What is being asked: Determine the count of lines in the data below that include the word "with", and give nothing besides it.

Plain-text document sources
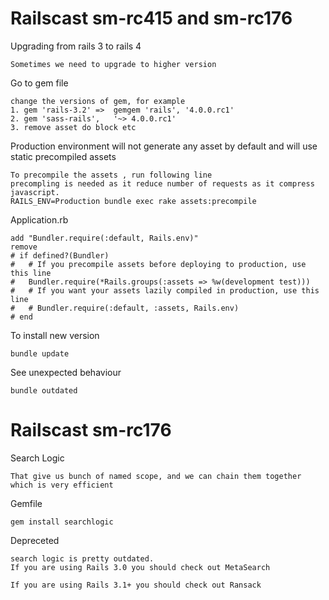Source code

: Railscast sm-rc415 and sm-rc176
===============================

Upgrading from rails 3 to rails 4
```
Sometimes we need to upgrade to higher version
```
Go to gem file
```
change the versions of gem, for example
1. gem 'rails-3.2' =>  gemgem 'rails', '4.0.0.rc1'
2. gem 'sass-rails',   '~> 4.0.0.rc1'
3. remove asset do block etc
```
Production environment will not generate any asset by default and will use static precompiled assets
```
To precompile the assets , run following line
precompling is needed as it reduce number of requests as it compress javascript.
RAILS_ENV=Production bundle exec rake assets:precompile
```
Application.rb
```
add "Bundler.require(:default, Rails.env)"
remove
# if defined?(Bundler)
#   # If you precompile assets before deploying to production, use this line
#   Bundler.require(*Rails.groups(:assets => %w(development test)))
#   # If you want your assets lazily compiled in production, use this line
#   # Bundler.require(:default, :assets, Rails.env)
# end
```
To install new version
```
bundle update
```
See unexpected behaviour
```
bundle outdated
```
Railscast sm-rc176
===================
Search Logic
```
That give us bunch of named scope, and we can chain them together which is very efficient
```
Gemfile
```
gem install searchlogic
```
Depreceted
```
search logic is pretty outdated.
If you are using Rails 3.0 you should check out MetaSearch

If you are using Rails 3.1+ you should check out Ransack
```

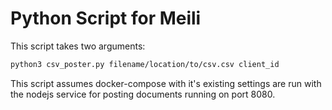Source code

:# Python Script for Meili

This script takes two arguments:

```bash
python3 csv_poster.py filename/location/to/csv.csv client_id
```

This script assumes docker-compose with it's existing settings are run with 
the nodejs service for posting documents running on port 8080.

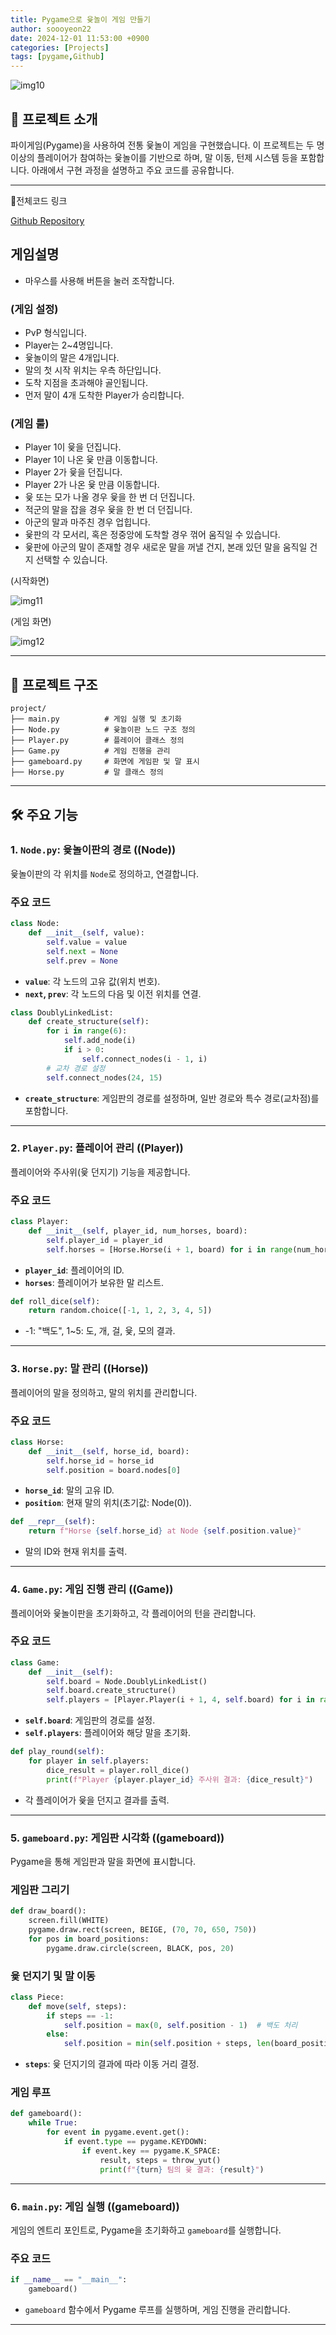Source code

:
 ```yaml
---
title: Pygame으로 윷놀이 게임 만들기
author: soooyeon22
date: 2024-12-01 11:53:00 +0900
categories: [Projects]
tags: [pygame,Github]
---
```


![img10](https://soooyeon22.github.io/assets/img/favicons/img10.png)

## 🎯 프로젝트 소개

파이게임(Pygame)을 사용하여 전통 윷놀이 게임을 구현했습니다. 이 프로젝트는 두 명 이상의 플레이어가 참여하는 윷놀이를 기반으로 하며, 말 이동, 턴제 시스템 등을 포함합니다. 아래에서 구현 과정을 설명하고 주요 코드를 공유합니다.

---

📎전체코드 링크

[Github Repository](https://github.com/SKHU-OSS-2024-2/pygame-alpha-mine-sweeper)

## 게임설명

- 마우스를 사용해 버튼을 눌러 조작합니다.

### (게임 설정)

- PvP 형식입니다.
- Player는 2~4명입니다.
- 윷놀이의 말은 4개입니다.
- 말의 첫 시작 위치는 우측 하단입니다.
- 도착 지점을 초과해야 골인됩니다.
- 먼저 말이 4개 도착한 Player가 승리합니다.

### (게임 룰)

- Player 1이 윷을 던집니다.
- Player 1이 나온 윷 만큼 이동합니다.
- Player 2가 윷을 던집니다.
- Player 2가 나온 윷 만큼 이동합니다.
- 윷 또는 모가 나올 경우 윷을 한 번 더 던집니다.
- 적군의 말을 잡을 경우 윷을 한 번 더 던집니다.
- 아군의 말과 마주친 경우 업힙니다.
- 윷판의 각 모서리, 혹은 정중앙에 도착할 경우 꺾어 움직일 수 있습니다.
- 윷판에 아군의 말이 존재할 경우 새로운 말을 꺼낼 건지, 본래 있던 말을 움직일 건지 선택할 수 있습니다.

(시작화면)

![img11](https://soooyeon22.github.io/assets/img/favicons/img11.png)

(게임 화면)

![img12](https://soooyeon22.github.io/assets/img/favicons/img12.png)

---

## 📂 프로젝트 구조

```
project/
├── main.py          # 게임 실행 및 초기화
├── Node.py          # 윷놀이판 노드 구조 정의
├── Player.py        # 플레이어 클래스 정의
├── Game.py          # 게임 진행을 관리
├── gameboard.py     # 화면에 게임판 및 말 표시
├── Horse.py         # 말 클래스 정의
```

---

## 🛠️ 주요 기능

### 1. **`Node.py`: 윷놀이판의 경로** ((Node))

윷놀이판의 각 위치를 `Node`로 정의하고, 연결합니다.

### **주요 코드**

```python
class Node:
    def __init__(self, value):
        self.value = value
        self.next = None
        self.prev = None
```

- **`value`**: 각 노드의 고유 값(위치 번호).
- **`next`, `prev`**: 각 노드의 다음 및 이전 위치를 연결.

```python
class DoublyLinkedList:
    def create_structure(self):
        for i in range(6):
            self.add_node(i)
            if i > 0:
                self.connect_nodes(i - 1, i)
        # 교차 경로 설정
        self.connect_nodes(24, 15)
```

- **`create_structure`**: 게임판의 경로를 설정하며, 일반 경로와 특수 경로(교차점)를 포함합니다.

---

### 2. **`Player.py`: 플레이어 관리** ((Player))

플레이어와 주사위(윷 던지기) 기능을 제공합니다.

### **주요 코드**

```python
class Player:
    def __init__(self, player_id, num_horses, board):
        self.player_id = player_id
        self.horses = [Horse.Horse(i + 1, board) for i in range(num_horses)]
```

- **`player_id`**: 플레이어의 ID.
- **`horses`**: 플레이어가 보유한 말 리스트.

```python
def roll_dice(self):
    return random.choice([-1, 1, 2, 3, 4, 5])
```

- -1: "백도", 1~5: 도, 개, 걸, 윷, 모의 결과.

---

### 3. **`Horse.py`: 말 관리** ((Horse))

플레이어의 말을 정의하고, 말의 위치를 관리합니다.

### **주요 코드**

```python
class Horse:
    def __init__(self, horse_id, board):
        self.horse_id = horse_id
        self.position = board.nodes[0]
```

- **`horse_id`**: 말의 고유 ID.
- **`position`**: 현재 말의 위치(초기값: Node(0)).

```python
def __repr__(self):
    return f"Horse {self.horse_id} at Node {self.position.value}"
```

- 말의 ID와 현재 위치를 출력.

---

### 4. **`Game.py`: 게임 진행 관리** ((Game))

플레이어와 윷놀이판을 초기화하고, 각 플레이어의 턴을 관리합니다.

### **주요 코드**

```python
class Game:
    def __init__(self):
        self.board = Node.DoublyLinkedList()
        self.board.create_structure()
        self.players = [Player.Player(i + 1, 4, self.board) for i in range(2)]
```

- **`self.board`**: 게임판의 경로를 설정.
- **`self.players`**: 플레이어와 해당 말을 초기화.

```python
def play_round(self):
    for player in self.players:
        dice_result = player.roll_dice()
        print(f"Player {player.player_id} 주사위 결과: {dice_result}")
```

- 각 플레이어가 윷을 던지고 결과를 출력.

---

### 5. **`gameboard.py`: 게임판 시각화** ((gameboard))

Pygame을 통해 게임판과 말을 화면에 표시합니다.

### **게임판 그리기**

```python
def draw_board():
    screen.fill(WHITE)
    pygame.draw.rect(screen, BEIGE, (70, 70, 650, 750))
    for pos in board_positions:
        pygame.draw.circle(screen, BLACK, pos, 20)
```

### **윷 던지기 및 말 이동**

```python
class Piece:
    def move(self, steps):
        if steps == -1:
            self.position = max(0, self.position - 1)  # 백도 처리
        else:
            self.position = min(self.position + steps, len(board_positions) -1)
```

- **`steps`**: 윷 던지기의 결과에 따라 이동 거리 결정.

### **게임 루프**

```python
def gameboard():
    while True:
        for event in pygame.event.get():
            if event.type == pygame.KEYDOWN:
                if event.key == pygame.K_SPACE:  
                    result, steps = throw_yut()
                    print(f"{turn} 팀의 윷 결과: {result}")
```

---

### 6. **`main.py`: 게임 실행** ((gameboard))

게임의 엔트리 포인트로, Pygame을 초기화하고 `gameboard`를 실행합니다.

### **주요 코드**

```python
if __name__ == "__main__":
    gameboard()
```

- `gameboard` 함수에서 Pygame 루프를 실행하며, 게임 진행을 관리합니다.

---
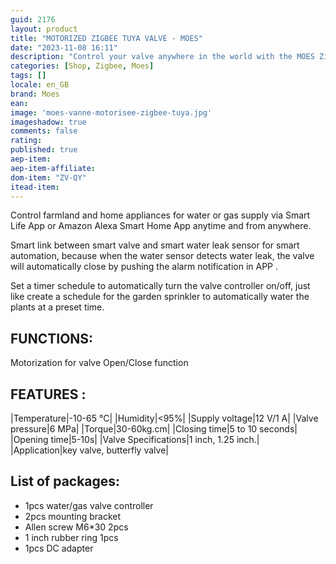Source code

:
 ```yaml
---
guid: 2176
layout: product 
title: "MOTORIZED ZIGBEE TUYA VALVE - MOES"
date: "2023-11-08 16:11"
description: "Control your valve anywhere in the world with the MOES Zigbee motorized valve."
categories: [Shop, Zigbee, Moes]
tags: []
locale: en_GB
brand: Moes
ean: 
image: 'moes-vanne-motorisee-zigbee-tuya.jpg'
imageshadow: true
comments: false
rating:  
published: true
aep-item: 
aep-item-affiliate:
dom-item: "ZV-QY"
itead-item:
---
```


Control farmland and home appliances for water or gas supply via Smart Life App or Amazon Alexa Smart Home App anytime and from anywhere.

Smart link between smart valve and smart water leak sensor for smart automation, because when the water sensor detects water leak, the valve will automatically close by pushing the alarm notification in APP .

Set a timer schedule to automatically turn the valve controller on/off, just like create a schedule for the garden sprinkler to automatically water the plants at a preset time.

## FUNCTIONS:

Motorization for valve
Open/Close function

## FEATURES :

|Temperature|-10-65 °C|
|Humidity|<95%|
|Supply voltage|12 V/1 A|
|Valve pressure|6 MPa|
|Torque|30-60kg.cm|
|Closing time|5 to 10 seconds|
|Opening time|5-10s|
|Valve Specifications|1 inch, 1.25 inch.|
|Application|key valve, butterfly valve|

## List of packages:
- 1pcs water/gas valve controller
- 2pcs mounting bracket
- Allen screw M6*30 2pcs
- 1 inch rubber ring 1pcs
- 1pcs DC adapter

Your solution: 2